More power, aargh, aargh, aargh. Clearly, this beer isn’t fucking around. Also — another cool bonus — it’s in a BOTTLE, which (I think) is the first one in this whole series. That’s awesome. I love a good bottled beer to change things up from a normal 16-oz. aluminum tallboy.

So how is it? Well…to quote F. Murray Abraham’s killer appearance in Inside Llewyn Davis, I don’t see a lot of money here. It’s a fun change-up from the norm; the honey does give it an appealing, unique counterbalance to that avalanche of hops. It’s a very good beer — but I just can’t put it at that premium level. It’s a gimmick; a very good one, at that, but at the end of the day, that’s what it is. Maybe it’s a good thing it’s an annual release. Grab a six-pack when it comes out, enjoy its appearance, and then forget about it for another year. Keep it in the right place on the rankings. And, in the meantime, stick to the Bell’s Two Hearted — with the can design a clumsy-yet-endearing Michigan outdoorsman, tinkerer, and local cable show host would adore.

RATING: 77/100.

OTHER RANDOM NEW YORK CATEGORIES

Why is the state flag that way?

Whoa! That’s a whole lotta stuff going on. We got a friendly guy with a gun, a friendly-ass sunrise, an elk, a moose, an eagle, and a shitload of Latin. Looks like the inside of a Knights of Columbus, just without the cigarette smell and nickel beer smell.

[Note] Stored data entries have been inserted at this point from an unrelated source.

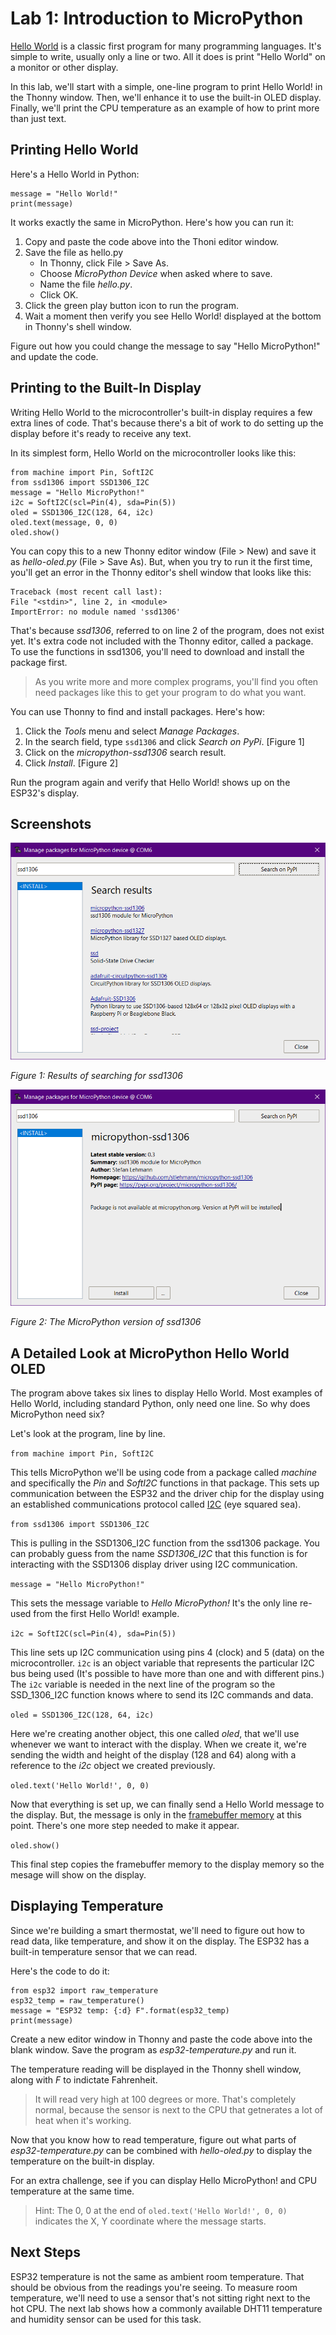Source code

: # Lab 1: Introduction to MicroPython
[Hello World](https://en.wikipedia.org/wiki/%22Hello,_World!%22_program) is a classic first program for many programming languages. It's simple to write, usually only a line or two. All it does is print "Hello World" on a monitor or other display.

In this lab, we'll start with a simple, one-line program to print Hello World! in the Thonny window. Then, we'll enhance it to use the built-in OLED display. Finally, we'll print the CPU temperature as an example of how to print more than just text.

## Printing Hello World
Here's a Hello World in Python:

```
message = "Hello World!"
print(message)
```

It works exactly the same in MicroPython. Here's how you can run it:

1. Copy and paste the code above into the Thoni editor window.
2. Save the file as hello.py
   * In Thonny, click File > Save As.
   * Choose _MicroPython Device_ when asked where to save.
   * Name the file _hello.py_.
   * Click OK.
3. Click the green play button icon to run the program.
4. Wait a moment then verify you see Hello World! displayed at the bottom in Thonny's shell window.

Figure out how you could change the message to say "Hello MicroPython!" and update the code.

## Printing to the Built-In Display
Writing Hello World to the microcontroller's built-in display requires a few extra lines of code. That's because there's a bit of work to do setting up the display before it's ready to receive any text.

In its simplest form, Hello World on the microcontroller looks like this:

```
from machine import Pin, SoftI2C
from ssd1306 import SSD1306_I2C
message = "Hello MicroPython!"
i2c = SoftI2C(scl=Pin(4), sda=Pin(5))
oled = SSD1306_I2C(128, 64, i2c)
oled.text(message, 0, 0)
oled.show()
```

You can copy this to a new Thonny editor window (File > New) and save it as _hello-oled.py_ (File > Save As). But, when you try to run it the first time, you'll get an error in the Thonny editor's shell window that looks like this:

```
Traceback (most recent call last):
File "<stdin>", line 2, in <module>
ImportError: no module named 'ssd1306'
```

That's because _ssd1306_, referred to on line 2 of the program, does not exist yet. It's extra code not included with the Thonny editor, called a package. To use the functions in ssd1306, you'll need to download and install the package first.

> As you write more and more complex programs, you'll find you often need packages like this to get your program to do what you want.

You can use Thonny to find and install packages. Here's how:
1. Click the _Tools_ menu and select _Manage Packages_.
2. In the search field, type `ssd1306` and click _Search on PyPi_. [Figure 1]
3. Click on the _micropython-ssd1306_ search result.
4. Click _Install_. [Figure 2]

Run the program again and verify that Hello World! shows up on the ESP32's display.

## Screenshots

![Search Results](screenshots/ssd1306-package.png)

_Figure 1: Results of searching for ssd1306_

![MicroPPython ssd1306](screenshots/ssd1306-micropython.png)

_Figure 2: The MicroPython version of ssd1306_

## A Detailed Look at MicroPython Hello World OLED
The program above takes six lines to display Hello World. Most examples of Hello World, including standard Python, only need one line. So why does MicroPython need six?

Let's look at the program, line by line.

`from machine import Pin, SoftI2C`

This tells MicroPython we'll be using code from a package called _machine_ and specifically the _Pin_ and _SoftI2C_ functions in that package. This sets up communication between the ESP32 and the driver chip for the display using an established communications protocol called [I2C](https://en.wikipedia.org/wiki/I%C2%B2C) (eye squared sea).

`from ssd1306 import SSD1306_I2C`

This is pulling in the SSD1306_I2C function from the ssd1306 package. You can probably guess from the name _SSD1306_I2C_ that this function is for interacting with the SSD1306 display driver using I2C communication.

`message = "Hello MicroPython!"`

This sets the message variable to _Hello MicroPython!_ It's the only line re-used from the first Hello World! example. 

`i2c = SoftI2C(scl=Pin(4), sda=Pin(5))`

This line sets up I2C communication using pins 4 (clock) and 5 (data) on the microcontroller. `i2c` is an object variable that represents the particular I2C bus being used (It's possible to have more than one and with different pins.) The `i2c` variable is needed in the next line of the program so the SSD_1306_I2C function knows where to send its I2C commands and data.

`oled = SSD1306_I2C(128, 64, i2c)`

Here we're creating another object, this one called _oled_, that we'll use whenever we want to interact with the display. When we create it, we're sending the width and height of the display (128 and 64) along with a reference to the _i2c_ object we created previously.

`oled.text('Hello World!', 0, 0)`

Now that everything is set up, we can finally send a Hello World message to the display. But, the message is only in the [framebuffer memory](https://en.wikipedia.org/wiki/Framebuffer) at this point. There's one more step needed to make it appear.

`oled.show()`

This final step copies the framebuffer memory to the display memory so the mesage will show on the display.

## Displaying Temperature
Since we're building a smart thermostat, we'll need to figure out how to read data, like temperature, and show it on the display. The ESP32 has a built-in temperature sensor that we can read.

Here's the code to do it:

```
from esp32 import raw_temperature
esp32_temp = raw_temperature()
message = "ESP32 temp: {:d} F".format(esp32_temp)
print(message)
```

Create a new editor window in Thonny and paste the code above into the blank window. Save the program as _esp32-temperature.py_ and run it.

The temperature reading will be displayed in the Thonny shell window, along with _F_ to indictate Fahrenheit.

>It will read very high at 100 degrees or more. That's completely normal, because the sensor is next to the CPU that getnerates a lot of heat when it's working.

Now that you know how to read temperature, figure out what parts of _esp32-temperature.py_ can be combined with _hello-oled.py_ to display the temperature on the built-in display.

For an extra challenge, see if you can display Hello MicroPython! and CPU temperature at the same time.

> Hint: The 0, 0 at the end of `oled.text('Hello World!', 0, 0)` indicates the X, Y coordinate where the message starts.

## Next Steps
ESP32 temperature is not the same as ambient room temperature. That should be obvious from the readings you're seeing. To measure room temperature, we'll need to use a sensor that's not sitting right next to the hot CPU. The next lab shows how a commonly available DHT11 temperature and humidity sensor can be used for this task.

Apparently, they got the elk and the moose from the old Hudson Bay Company coat of arms, which is cool. The Eagle is for the United States, of course. Now, as for the dude with the gun standing on the “peninsula” (another homeland touch). Well, he’s both for peace (check out the raised hand) and the ability to defend oneself (that big-ass gun). Kind of like Matthew Modine in Full Metal Jacket, with the BORN TO KILL message and the peace sign on his helmet. THE DUALITY OF MAN, SIR.

Well, maybe we shouldn’t be all that surprised at Michigan’s little militia/kidnapping the governor problem. Wow, even the Latin text on the very bottom translates to “defend.” Very natural, very militant. It seems to sum up Michigan nicely.

Tell me about a political scandal or event from Michigan.

For all the craziness of its populace, Michigan seems to produce rather inoffensive politicians. I mean, Gerald Ford and Mitt Romney are from there. Even the crooked Trumpers from Michigan like Betsy DeVos and Ben Carson at least had that dumbass sense about them. They all just seem rather milquetoast, however.

Putting aside the Flint water disaster — which is still going on, by the way — the most famous political scandal out of Michigan might be the disastrous tenure of Detroit Mayor Kwame Kilpatrick. Kilpatrick was a bingo card winner for mayoral corruption. He put most of his friends and family on the city payroll, pushed state grant money to his wife’s organization, got caught up in a truly insane text-messaging scandal, assaulted a cop, got indicted for tax fraud and evasion — and that’s just the start of his “Controversies, felony trials, and incarceration” Wikipedia section. You must read it. It’s the political corruption equivalent of Warren Beatty’s “Who’s Dated Who?” page.

How about a sports star from that state?

Tons to choose from — Joe Louis, Magic Johnson, Pat LaFontaine, John Smoltz — but let’s go with Kirk Gibson, the Pontiac native that won a title with the Tigers and then hit one of the more famous home runs in history.

That’s the good stuff. Hey, baseball season’s almost here! Don’t we all need more distractions?